8. When you have multiple debts, pay off the one with the highest interest first.
Credit cards have by far the highest interest among debts, and you should look at paying them first. Mortgages are usually cheap, which becomes cheaper because of the tax deduction, so make this less of a priority. You may pay the no-interest debts from your friends or relatives last – if that will not affect your relationship with them.
Action: Pay your debt according to the size of the interest they incur, except in rare situations.
9. Paying off your debt is not always a good idea.
If you have debt that is cheap and flexible, it makes more sense to pay the minimum due to this debt and put the money to better use. For example, you can build up your emergency savings which enables you to meet emergencies without taking more expensive loans.

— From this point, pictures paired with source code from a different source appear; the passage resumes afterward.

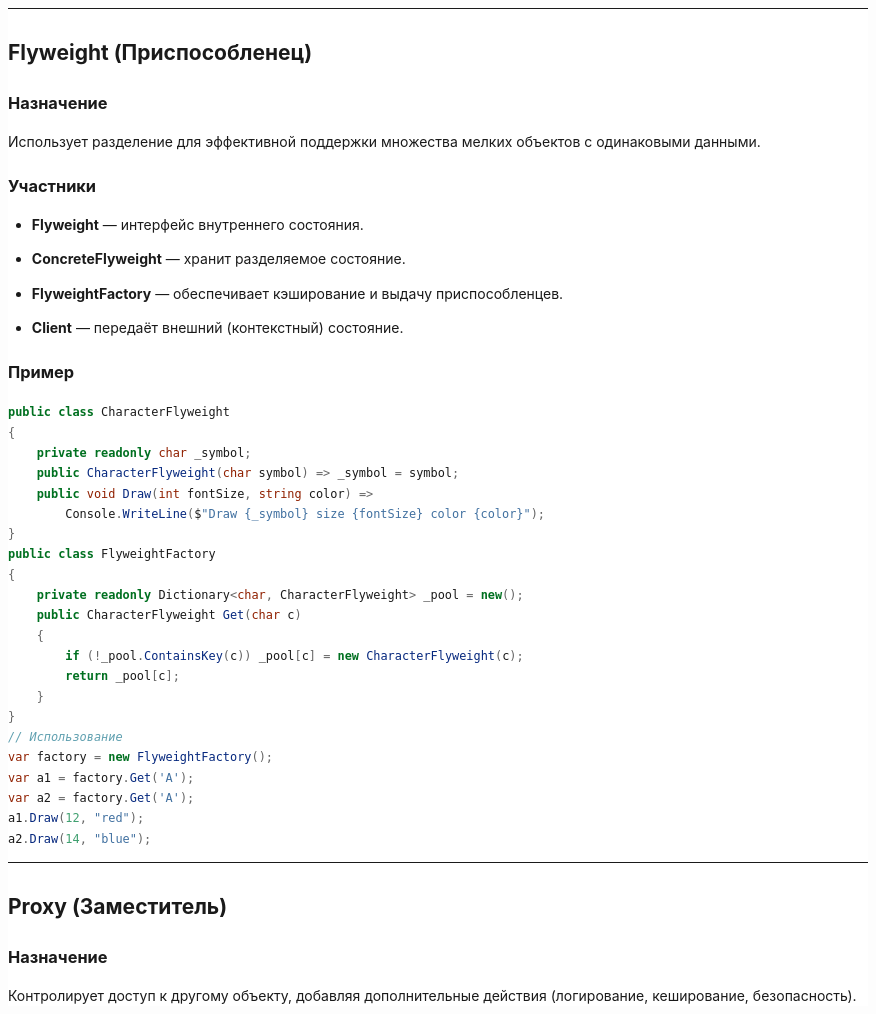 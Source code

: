 
---

## Flyweight (Приспособленец)

### Назначение

Использует разделение для эффективной поддержки множества мелких объектов с одинаковыми данными.

### Участники

- **Flyweight** — интерфейс внутреннего состояния.
    
- **ConcreteFlyweight** — хранит разделяемое состояние.
    
- **FlyweightFactory** — обеспечивает кэширование и выдачу приспособленцев.
    
- **Client** — передаёт внешний (контекстный) состояние.
    

### Пример

```csharp
public class CharacterFlyweight
{
    private readonly char _symbol;
    public CharacterFlyweight(char symbol) => _symbol = symbol;
    public void Draw(int fontSize, string color) =>
        Console.WriteLine($"Draw {_symbol} size {fontSize} color {color}");
}
public class FlyweightFactory
{
    private readonly Dictionary<char, CharacterFlyweight> _pool = new();
    public CharacterFlyweight Get(char c)
    {
        if (!_pool.ContainsKey(c)) _pool[c] = new CharacterFlyweight(c);
        return _pool[c];
    }
}
// Использование
var factory = new FlyweightFactory();
var a1 = factory.Get('A');
var a2 = factory.Get('A');
a1.Draw(12, "red");
a2.Draw(14, "blue");
```

---

## Proxy (Заместитель)

### Назначение

Контролирует доступ к другому объекту, добавляя дополнительные действия (логирование, кеширование, безопасность).
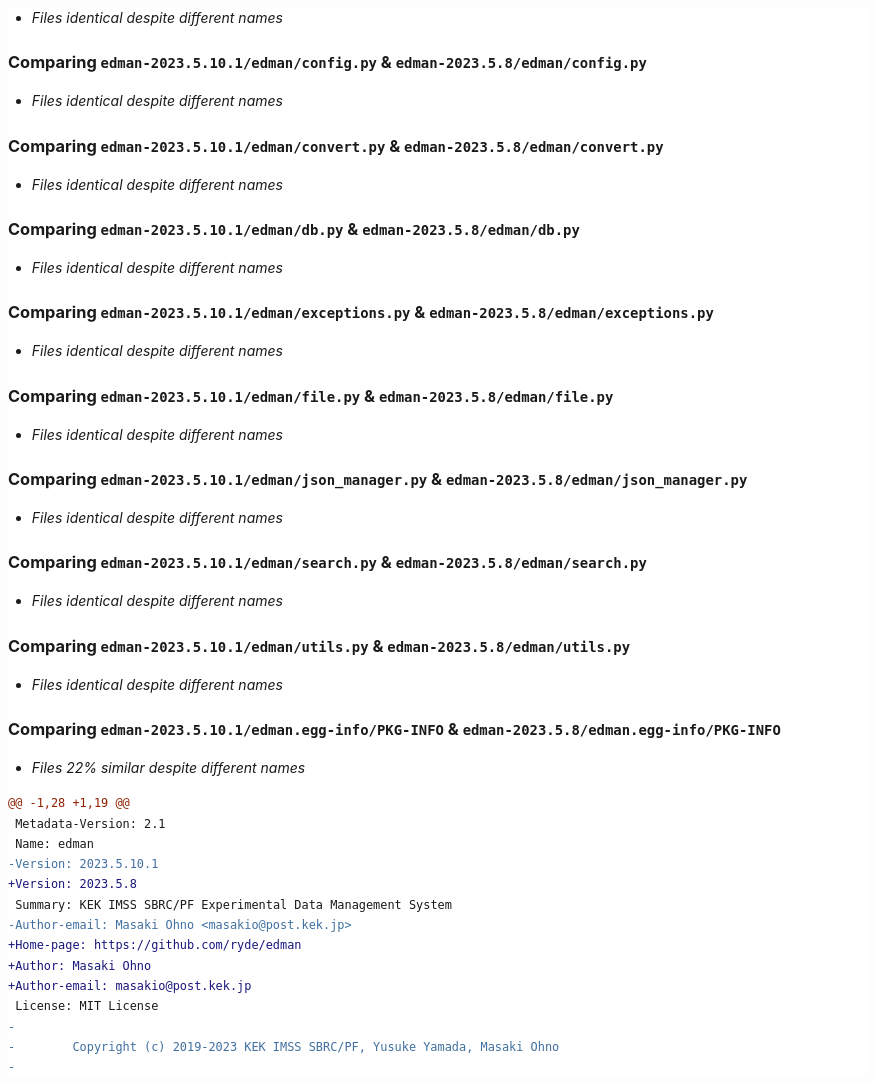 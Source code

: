  * *Files identical despite different names*

### Comparing `edman-2023.5.10.1/edman/config.py` & `edman-2023.5.8/edman/config.py`

 * *Files identical despite different names*

### Comparing `edman-2023.5.10.1/edman/convert.py` & `edman-2023.5.8/edman/convert.py`

 * *Files identical despite different names*

### Comparing `edman-2023.5.10.1/edman/db.py` & `edman-2023.5.8/edman/db.py`

 * *Files identical despite different names*

### Comparing `edman-2023.5.10.1/edman/exceptions.py` & `edman-2023.5.8/edman/exceptions.py`

 * *Files identical despite different names*

### Comparing `edman-2023.5.10.1/edman/file.py` & `edman-2023.5.8/edman/file.py`

 * *Files identical despite different names*

### Comparing `edman-2023.5.10.1/edman/json_manager.py` & `edman-2023.5.8/edman/json_manager.py`

 * *Files identical despite different names*

### Comparing `edman-2023.5.10.1/edman/search.py` & `edman-2023.5.8/edman/search.py`

 * *Files identical despite different names*

### Comparing `edman-2023.5.10.1/edman/utils.py` & `edman-2023.5.8/edman/utils.py`

 * *Files identical despite different names*

### Comparing `edman-2023.5.10.1/edman.egg-info/PKG-INFO` & `edman-2023.5.8/edman.egg-info/PKG-INFO`

 * *Files 22% similar despite different names*

```diff
@@ -1,28 +1,19 @@
 Metadata-Version: 2.1
 Name: edman
-Version: 2023.5.10.1
+Version: 2023.5.8
 Summary: KEK IMSS SBRC/PF Experimental Data Management System
-Author-email: Masaki Ohno <masakio@post.kek.jp>
+Home-page: https://github.com/ryde/edman
+Author: Masaki Ohno
+Author-email: masakio@post.kek.jp
 License: MIT License
-        
-        Copyright (c) 2019-2023 KEK IMSS SBRC/PF, Yusuke Yamada, Masaki Ohno
-        
```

Action: See if you have a cheap and flexible debt, and decide if it is better to pay it off or use the money in smarter ways.
10. Not being able to pay your debt has terrible consequences.
If you have several thousand dollars of debt, your lender will sell your account to a collection agency who will start hounding you at home and work.
Your lender will give you a negative report with the credit reporting agencies, resulting in denied credit by other lenders.
You probably will lose your home or other properties if you have substantial debt that you cannot pay. You may get a letter from an attorney informing you that you are being sued. When they get a judgment, any real property you own can have a lien put on it. They will sell your property, and the amount of lien has to be paid off before you get any money from the sale.
Action: Manage your debt before it gets out of control.
11. Your last resort for saving yourself from not being able to pay debt is bankruptcy.
You need to hire a bankruptcy lawyer who knows bankruptcy laws to do this successfully.
When you file for bankruptcy, the courts halt all collections activities against you until your case is resolved. However, bankruptcy will not eliminate some debts like tax debts, student loans, child support or alimony and criminal fines.
Although bankruptcy can give you a fresh start, it comes with a big price. It stays in your credit report for 10 years, and during those years, hardly anybody will be willing to give you a loan – this means no credit cards, no apartment rentals, no cellphone nor anything that requires a credit check. Some employers even make a credit check to gauge your sense of responsibility before they decide to employ you.
Action: Avoid bankruptcy.
12. If you are drowning in debt, get help as soon as you need it.
Seek help through reputable debt counseling services that may be able to consolidate your debt. On the internet, you can go to The Association for Financial Counseling and Planning Education or The National Foundation for Credit Conseling
Avoid scammy “credit repair” services that may even make your credit problems worse.
Action: None if you are financially responsible and budget your income to manage your debt.